Memoization of Swift properties

reuschj · July 26, 2020, 7:50pm

I wanted to make a pitch (my first) for the ability to memoize computed properties. What follows is a summary, but I also have a much more detailed version here.

The memoization of computed properties would help to speed up some Swift programs relying on computed values (especially expensive ones) by only re-calculating the results when one of the properties they depend on has changed.

Anyone familiar with React and React hooks will know one of the most useful hooks is useMemo , which provides this exact functionality for rendering UIs. While memoization would be broadly applicable to any Swift program, it may be especially helpful for use in SwiftUI, where preventing unnecessary re-renders can help optimize app performance.

In Swift, we can already achieve similar results, but it takes quite a bit of boilerplate.

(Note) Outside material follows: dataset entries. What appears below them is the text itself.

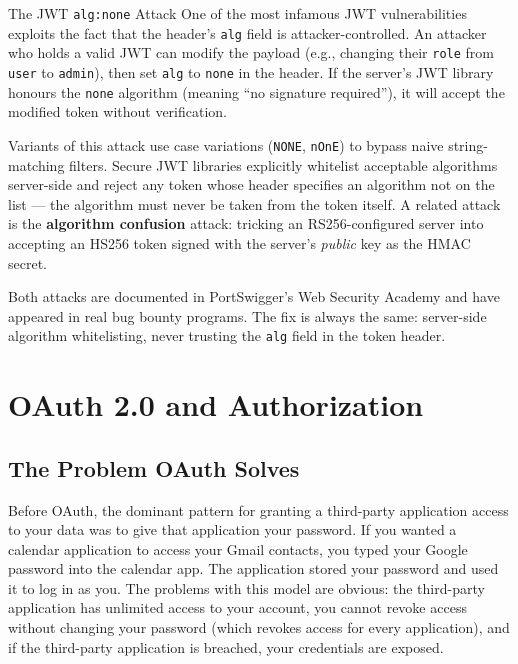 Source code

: \documentclass[11pt,a4paper]{article}
\begin{document}
\begin{trapbox}{The JWT \texttt{alg:none} Attack}
One of the most infamous JWT vulnerabilities exploits the fact that the header's \texttt{alg} field is attacker-controlled. An attacker who holds a valid JWT can modify the payload (e.g., changing their \texttt{role} from \texttt{user} to \texttt{admin}), then set \texttt{alg} to \texttt{none} in the header. If the server's JWT library honours the \texttt{none} algorithm (meaning ``no signature required''), it will accept the modified token without verification.

Variants of this attack use case variations (\texttt{NONE}, \texttt{nOnE}) to bypass naive string-matching filters. Secure JWT libraries explicitly whitelist acceptable algorithms server-side and reject any token whose header specifies an algorithm not on the list --- the algorithm must never be taken from the token itself. A related attack is the \textbf{algorithm confusion} attack: tricking an RS256-configured server into accepting an HS256 token signed with the server's \textit{public} key as the HMAC secret.

Both attacks are documented in PortSwigger's Web Security Academy and have appeared in real bug bounty programs. The fix is always the same: server-side algorithm whitelisting, never trusting the \texttt{alg} field in the token header.
\end{trapbox}

\section{OAuth 2.0 and Authorization}

\subsection{The Problem OAuth Solves}

Before OAuth, the dominant pattern for granting a third-party application access to your data was to give that application your password. If you wanted a calendar application to access your Gmail contacts, you typed your Google password into the calendar app. The application stored your password and used it to log in as you. The problems with this model are obvious: the third-party application has unlimited access to your account, you cannot revoke access without changing your password (which revokes access for every application), and if the third-party application is breached, your credentials are exposed.
\end{document}
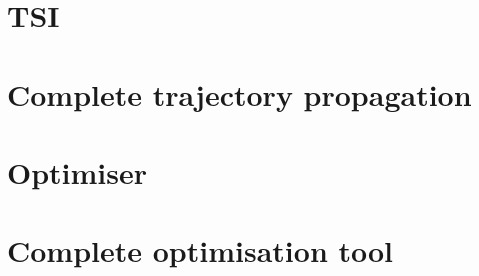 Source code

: \section{\acl{TSI}}
\label{sec:tsiverval}

\section{Complete trajectory propagation}
\label{sec:propverval}



\section{Optimiser}
\label{sec:optver}


\section{Complete optimisation tool}
\label{sec:opttoolverval}


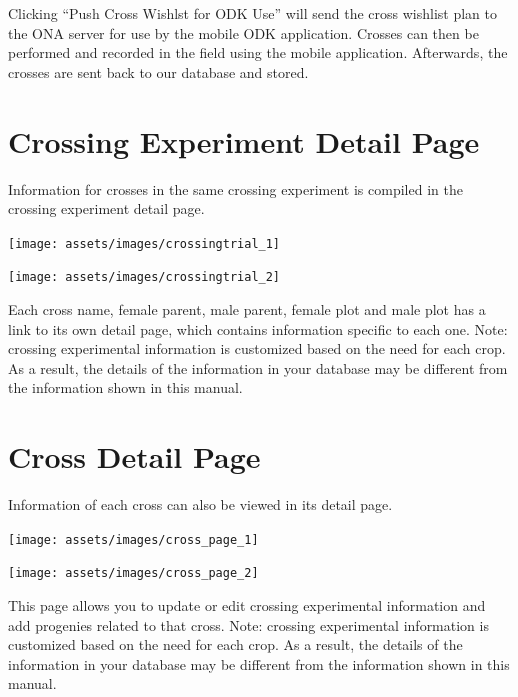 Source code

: \documentclass[
  12pt,
]{book}
\begin{document}
Clicking ``Push Cross Wishlst for ODK Use'' will send the cross wishlist plan to the ONA server for use by the mobile ODK application. Crosses can then be performed and recorded in the field using the mobile application. Afterwards, the crosses are sent back to our database and stored.

\hypertarget{crossing-experiment-detail-page}{%
\section{Crossing Experiment Detail Page}\label{crossing-experiment-detail-page}}

Information for crosses in the same crossing experiment is compiled in the crossing experiment detail page.

\begin{center}\texttt{[image: assets/images/crossingtrial\_1]} \end{center}

\begin{center}\texttt{[image: assets/images/crossingtrial\_2]} \end{center}

Each cross name, female parent, male parent, female plot and male plot has a link to its own detail page, which contains information specific to each one. Note: crossing experimental information is customized based on the need for each crop. As a result, the details of the information in your database may be different from the information shown in this manual.

\hypertarget{cross-detail-page}{%
\section{Cross Detail Page}\label{cross-detail-page}}

Information of each cross can also be viewed in its detail page.

\begin{center}\texttt{[image: assets/images/cross\_page\_1]} \end{center}

\begin{center}\texttt{[image: assets/images/cross\_page\_2]} \end{center}

This page allows you to update or edit crossing experimental information and add progenies related to that cross. Note: crossing experimental information is customized based on the need for each crop. As a result, the details of the information in your database may be different from the information shown in this manual.
\end{document}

Note: For these examples, imagine that getting the area is actually a much more expensive calculation. Getting the area is trivial, but for sake of demonstration, consider it as a proxy for something more complex.

Non-lazy Memoizing

First, let's look at a box with memoized area. It stores a private area property that's first calculated on initialization (not lazy). The didSet observers for height and width will actively recompute the area after they are set.

struct Box {
    var height: Double {
        didSet { // On setting height, the updated area is actively recalculated
            setArea()
        }
    }
    var width: Double {
        didSet { // On setting width, the updated area is actively recalculated
            setArea()
        }
    }
    
    private(set) var area: Double = 0
    private mutating func setArea() {
        area = width * height
    }

    init(height: Double, width: Double) {
        self.height = height
        self.width = width
        setArea()
    }
}

Lazy Memoizing

Next, let's look at a box with memoized and lazy area. It stores a private area property that's only calculated on first use. The didSet observers for height and width don't actively recompute area. Rather, they invalidate the stored area by setting it to nil. When the getter for area finds a value, it uses it. When it finds nil, it recomputes the area and stores it in the private property for later use.

struct Box {
    var height: Double {
        didSet { // On setting height, the memoized area is invalidated
            _area = nil
        }
    }
    var width: Double {
        didSet { // On setting width, the memoized area is invalidated
            _area = nil
        }
    }

    // Private var to store memoized value
    private var _area: Double? = nil

    var area: Double {
        mutating get { // Area is calculated lazily, only as needed (though this implementation means it can't be used on `let` constants)
            guard let area = _area else {
                let newArea = width * height
                _area = newArea
                return newArea
            }
            return area
        }
    }

    init(height: Double, width: Double) {
        self.height = height
        self.width = width
    }
}

This option is ideal for types that will always be var variables, but unsuitable for use with types that could be declared as let constants.

Proposed solution

The proposal is to create a simplified syntax to tell the compiler to synthesize the boilerplate outlined above. Let's take a look at what the structs above might look like with memo and lazy memo keywords (this syntax is just my initial proposal, but there are other options discussed here):

struct Box {
    var height: Double
    var width: Double
    memo var area: Double { |width, height| in width * height }
}

... and the lazy version:

struct Box {
    var height: Double
    var width: Double
    lazy memo var area: Double = { |width, height| in width * height }()
}

You can also read a much more detailed version of the above here.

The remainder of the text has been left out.